Document images with source code
= = =

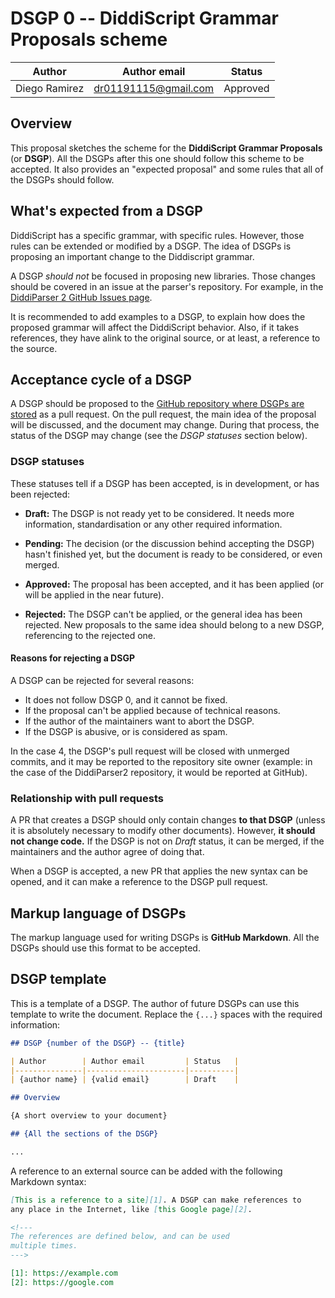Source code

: # DSGP 0 -- DiddiScript Grammar Proposals scheme

| Author        | Author email         | Status   |
|---------------|----------------------|----------|
| Diego Ramirez | dr01191115@gmail.com | Approved |

## Overview

This proposal sketches the scheme for the **DiddiScript Grammar Proposals**
(or **DSGP**). All the DSGPs after this one should follow this scheme to be
accepted. It also provides an "expected proposal" and some rules that all of
the DSGPs should follow.

## What's expected from a DSGP

DiddiScript has a specific grammar, with specific rules. However, those
rules can be extended or modified by a DSGP. The idea of DSGPs is
proposing an important change to the Diddiscript grammar.

A DSGP _should not_ be focused in proposing new libraries. Those
changes should be covered in an issue at the parser's repository.
For example, in the [DiddiParser 2 GitHub Issues page][1]. 

It is recommended to add examples to a DSGP, to explain how does the
proposed grammar will affect the DiddiScript behavior. Also, if it takes
references, they have alink to the original source, or at least, a reference
to the source.

## Acceptance cycle of a DSGP

A DSGP should be proposed to the [GitHub repository where DSGPs are stored][2] as
a pull request. On the pull request, the main idea of the proposal will
be discussed, and the document may change. During that process, the status of the
DSGP may change (see the _DSGP statuses_ section below).

### DSGP statuses

These statuses tell if a DSGP has been accepted, is in development, or has been
rejected:

- **Draft:** The DSGP is not ready yet to be considered. It needs more information, standardisation
or any other required information.

- **Pending:** The decision (or the discussion behind accepting the DSGP) hasn't finished yet,
but the document is ready to be considered, or even merged.

- **Approved:** The proposal has been accepted, and it has been applied (or will be applied in the
near future).

- **Rejected:** The DSGP can't be applied, or the general idea has been rejected. New proposals to the same
idea should belong to a new DSGP, referencing to the rejected one.

#### Reasons for rejecting a DSGP

A DSGP can be rejected for several reasons:

- It does not follow DSGP 0, and it cannot be fixed.
- If the proposal can't be applied because of technical reasons.
- If the author of the maintainers want to abort the DSGP.
- If the DSGP is abusive, or is considered as spam.

In the case 4, the DSGP's pull request will be closed with unmerged commits, and it may be reported
to the repository site owner (example: in the case of the DiddiParser2 repository, it would be reported at GitHub).

### Relationship with pull requests

A PR that creates a DSGP should only contain changes **to that DSGP** (unless it is absolutely necessary to
modify other documents). However, **it should not change code.** If the DSGP is not on _Draft_ status, it can be
merged, if the maintainers and the author agree of doing that.

When a DSGP is accepted, a new PR that applies the new syntax can be opened, and it can make a reference to the
DSGP pull request.

## Markup language of DSGPs

The markup language used for writing DSGPs is **GitHub Markdown**. All the
DSGPs should use this format to be accepted.

## DSGP template

This is a template of a DSGP. The author of future DSGPs can use this template to
write the document. Replace the `{...}` spaces with the required information:

```markdown
## DSGP {number of the DSGP} -- {title}

| Author        | Author email         | Status   |
|---------------|----------------------|----------|
| {author name} | {valid email}        | Draft    |

## Overview

{A short overview to your document}

## {All the sections of the DSGP}

...
```

A reference to an external source can be added with the following Markdown syntax:

```markdown
[This is a reference to a site][1]. A DSGP can make references to
any place in the Internet, like [this Google page][2].

<!---
The references are defined below, and can be used
multiple times.
--->

[1]: https://example.com
[2]: https://google.com
```

<!--- References --->

[1]: https://github.com/DiddiLeija/diddiparser2/issues
[2]: https://github.com/DiddiLeija/diddiparser2/tree/main/dsgp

= = =

=== Required action ===
With the pictures left out, restate word for word every line of the data above, from the first down to the line that contains "### DSGP statuses".

=== Result ===
Source code

: # DSGP 0 -- DiddiScript Grammar Proposals scheme

| Author        | Author email         | Status   |
|---------------|----------------------|----------|
| Diego Ramirez | dr01191115@gmail.com | Approved |

## Overview

This proposal sketches the scheme for the **DiddiScript Grammar Proposals**
(or **DSGP**). All the DSGPs after this one should follow this scheme to be
accepted. It also provides an "expected proposal" and some rules that all of
the DSGPs should follow.

## What's expected from a DSGP

DiddiScript has a specific grammar, with specific rules. However, those
rules can be extended or modified by a DSGP. The idea of DSGPs is
proposing an important change to the Diddiscript grammar.

A DSGP _should not_ be focused in proposing new libraries. Those
changes should be covered in an issue at the parser's repository.
For example, in the [DiddiParser 2 GitHub Issues page][1]. 

It is recommended to add examples to a DSGP, to explain how does the
proposed grammar will affect the DiddiScript behavior. Also, if it takes
references, they have alink to the original source, or at least, a reference
to the source.

## Acceptance cycle of a DSGP

A DSGP should be proposed to the [GitHub repository where DSGPs are stored][2] as
a pull request. On the pull request, the main idea of the proposal will
be discussed, and the document may change. During that process, the status of the
DSGP may change (see the _DSGP statuses_ section below).

### DSGP statuses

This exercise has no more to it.